Keywords: Sentence processing; lexical activation; lexical deactivation; syntactic reactivation; temporal manipulation.

Figure 1.

Example waveforms of stimuli showing the control condition and temporal manipulations (disfluent, silence, and stretch).

Figure 2.

Procedure used in each trial of the experiment. The example display presents the direct object noun (e.g. clown), the second noun (e.g. elf), and two distractors (e.g. princess and stewardess). Auditory sentences began after a 1500 ms preview of the display.

Figure 3.

Mean gaze to N1 (the first noun), N2 (second noun), and two distractor images averaged across condition as a function of time beginning at the auditory onset of N1. Windows of interest (1 and 2) are outlined in black. Error bars (shaded areas) are within-subject 95% confidence intervals.

Figure 4.

Time window 1 (black box): Mean gaze trajectories and standard error (grey error ribbons) to N1 (red line) and N2 (blue line) in each condition: Control (top-left), Stretch (top-right), Disfluent (bottom-left), and Silence (bottom-right).

Figure 5.

Initial lexical processing of the displaced object (N1).
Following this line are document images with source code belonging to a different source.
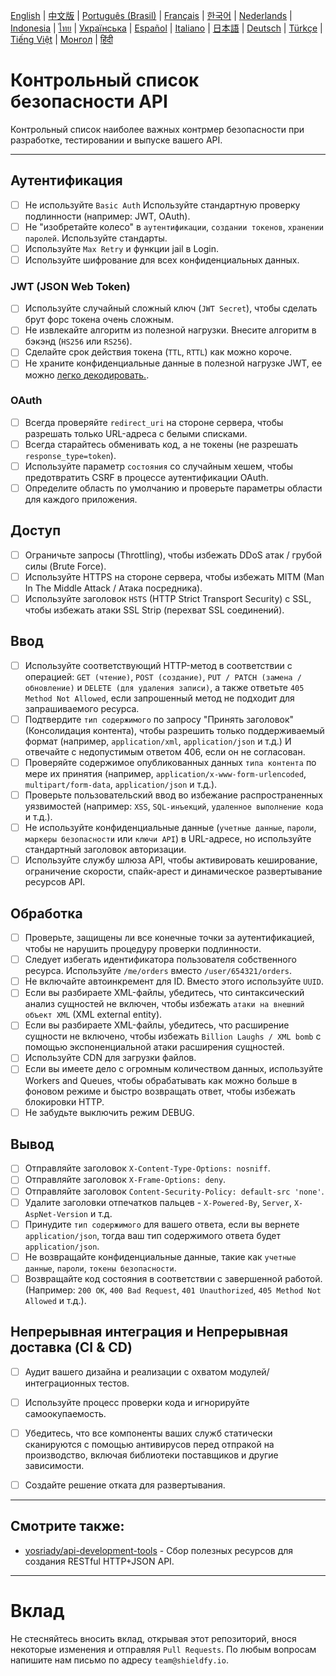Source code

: [English](./README.md) | [中文版](./README-zh.md) | [Português (Brasil)](./README-pt_BR.md) | [Français](./README-fr.md) | [한국어](./README-ko.md) | [Nederlands](./README-nl.md) | [Indonesia](./README-id.md) | [ไทย](./README-th.md) | [Українська](./README-uk.md) | [Español](./README-es.md) | [Italiano](./README-it.md) | [日本語](./README-ja.md) | [Deutsch](./README-de.md) | [Türkçe](./README-tr.md) | [Tiếng Việt](./README-vi.md) | [Монгол](./README-mn.md) | [हिंदी](./README-hi.md)

# Контрольный список безопасности API
Контрольный список наиболее важных контрмер безопасности при разработке, тестировании и выпуске вашего API.


---

## Аутентификация
- [ ] Не используйте `Basic Auth` Используйте стандартную проверку подлинности (например: JWT, OAuth).
- [ ] Не "изобретайте колесо" в `аутентификации`, `создании токенов`, `хранении паролей`. Используйте стандарты.
- [ ] Используйте `Max Retry` и функции jail в Login.
- [ ] Используйте шифрование для всех конфиденциальных данных.

### JWT (JSON Web Token)
- [ ] Используйте случайный сложный ключ (`JWT Secret`), чтобы сделать брут форс токена очень сложным.
- [ ] Не извлекайте алгоритм из полезной нагрузки. Внесите алгоритм в бэкэнд (`HS256` или `RS256`).
- [ ] Сделайте срок действия токена (`TTL`, `RTTL`) как можно короче.
- [ ] Не храните конфиденциальные данные в полезной нагрузке JWT, ее можно [легко декодировать.](https://jwt.io/#debugger-io).

### OAuth
- [ ] Всегда проверяйте `redirect_uri` на стороне сервера, чтобы разрешать только URL-адреса с белыми списками.
- [ ] Всегда старайтесь обменивать код, а не токены (не разрешать `response_type=token`).
- [ ] Используйте параметр `состояния` со случайным хешем, чтобы предотвратить CSRF в процессе аутентификации OAuth.
- [ ] Определите область по умолчанию и проверьте параметры области для каждого приложения.

## Доступ
- [ ] Ограничьте запросы (Throttling), чтобы избежать DDoS атак / грубой силы (Brute Force).
- [ ] Используйте HTTPS на стороне сервера, чтобы избежать MITM (Man In The Middle Attack / Атака посредника).
- [ ] Используйте заголовок `HSTS` (HTTP Strict Transport Security) с SSL, чтобы избежать атаки SSL Strip (перехват SSL соединений).

## Ввод
- [ ] Используйте соответствующий HTTP-метод в соответствии с операцией: `GET (чтение)`, `POST (создание)`, `PUT / PATCH (замена / обновление)` и `DELETE (для удаления записи)`, а также ответьте `405 Method Not Allowed`, если запрошенный метод не подходит для запрашиваемого ресурса.
- [ ] Подтвердите `тип содержимого` по запросу "Принять заголовок" (Консолидация контента), чтобы разрешить только поддерживаемый формат (например, `application/xml`, `application/json` и т.д.) И отвечайте с недопустимым ответом 406, если он не согласован.
- [ ] Проверяйте содержимое опубликованных данных `типа контента` по мере их принятия (например, `application/x-www-form-urlencoded`, `multipart/form-data`, `application/json` и т.д.).
- [ ] Проверьте пользовательский ввод во избежание распространенных уязвимостей (например: `XSS`, `SQL-инъекций`, `удаленное выполнение кода` и т.д.).
- [ ] Не используйте конфиденциальные данные (`учетные данные`, `пароли`, `маркеры безопасности` или `ключи API`) в URL-адресе, но используйте стандартный заголовок авторизации.
- [ ] Используйте службу шлюза API, чтобы активировать кеширование, ограничение скорости, спайк-арест и динамическое развертывание ресурсов API.

## Обработка
- [ ] Проверьте, защищены ли все конечные точки за аутентификацией, чтобы не нарушить процедуру проверки подлинности.
- [ ] Следует избегать идентификатора пользователя собственного ресурса. Используйте `/me/orders` вместо `/user/654321/orders`.
- [ ] Не включайте автоинкремент для ID. Вместо этого используйте `UUID`.
- [ ] Если вы разбираете XML-файлы, убедитесь, что синтаксический анализ сущностей не включен, чтобы избежать `атаки на внешний объект XML` (XML external entity).
- [ ] Если вы разбираете XML-файлы, убедитесь, что расширение сущности не включено, чтобы избежать `Billion Laughs / XML bomb` с помощью экспоненциальной атаки расширения сущностей.
- [ ] Используйте CDN для загрузки файлов.
- [ ] Если вы имеете дело с огромным количеством данных, используйте Workers and Queues, чтобы обрабатывать как можно больше в фоновом режиме и быстро возвращать ответ, чтобы избежать блокировки HTTP.
- [ ] Не забудьте выключить режим DEBUG.

## Вывод
- [ ] Отправляйте заголовок `X-Content-Type-Options: nosniff`.
- [ ] Отправляйте заголовок `X-Frame-Options: deny`.
- [ ] Отправляйте заголовок `Content-Security-Policy: default-src 'none'`.
- [ ] Удалите заголовки отпечатков пальцев - `X-Powered-By`, `Server`, `X-AspNet-Version` и т.д.
- [ ] Принудите `тип содержимого` для вашего ответа, если вы вернете `application/json`, тогда ваш тип содержимого ответа будет `application/json`.
- [ ] Не возвращайте конфиденциальные данные, такие как `учетные данные`, `пароли`, `токены безопасности`.
- [ ] Возвращайте код состояния в соответствии с завершенной работой. (Например: `200 OK`, `400 Bad Request`, `401 Unauthorized`, `405 Method Not Allowed` и т.д.).

## Непрерывная интеграция и Непрерывная доставка (CI & CD)
- [ ] Аудит вашего дизайна и реализации с охватом модулей/интеграционных тестов.
- [ ] Используйте процесс проверки кода и игнорируйте самоокупаемость.
- [ ] Убедитесь, что все компоненты ваших служб статически сканируются с помощью антивирусов перед отпракой на производство, включая библиотеки поставщиков и другие зависимости.
- [ ] Создайте решение отката для развертывания.


---

## Смотрите также:
- [yosriady/api-development-tools](https://github.com/yosriady/api-development-tools) - Сбор полезных ресурсов для создания RESTful HTTP+JSON API.


---

# Вклад
Не стесняйтесь вносить вклад, открывая этот репозиторий, внося некоторые изменения и отправляя `Pull Requests`. По любым вопросам напишите нам письмо по адресу `team@shieldfy.io`.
Model fit (lines) of the gaze data (shapes are means for the 4 conditions; error bars are standard errors) from the onset of N1 (Time window 1).

Figure 6.

Syntactic reactivation of the displaced object (N1) and deactivation of N2. Model fit (dashed lines) of the observed gaze data (coloured lines are means; shaded ribbons are standard errors) from the onset of the main verb (Time window 2). Blue shaded regions indicate time span of significant clusters (p <.05).

Figure 7.

Results of cluster-based permutation analyses on initial N1 processing. This figure shows the mean probability of fixating on N1 and standard error (grey error ribbons) in each comparison: control vs stretch (A), control vs disfluent (B), and control vs silent (C). Blue shaded regions represent the time span for each significant cluster (p <.05).

Figure 8.

N2 processing. Model fit (lines) of the gaze data (shapes are means for the 4 conditions; error bars are standard errors) from the onset of N2.

Figure 9.

Results of cluster-based permutation analyses on N2 processing. This figure shows the mean probability of fixating on N2 and standard error (grey error ribbons) in each comparison: control vs stretch (A), control vs disfluent (B), and control vs silent (C). Blue shaded regions represent the time span for each significant cluster (p <.05).

Figure 10.

Overlays of the time course of activation of N1 (left) and N2 (right) for the control and disfluent conditions (solid line and dashed line, respectively) showing enhanced activation and deactivation for the disfluent condition as compared to the control condition. Grey ribbons indicate standard error.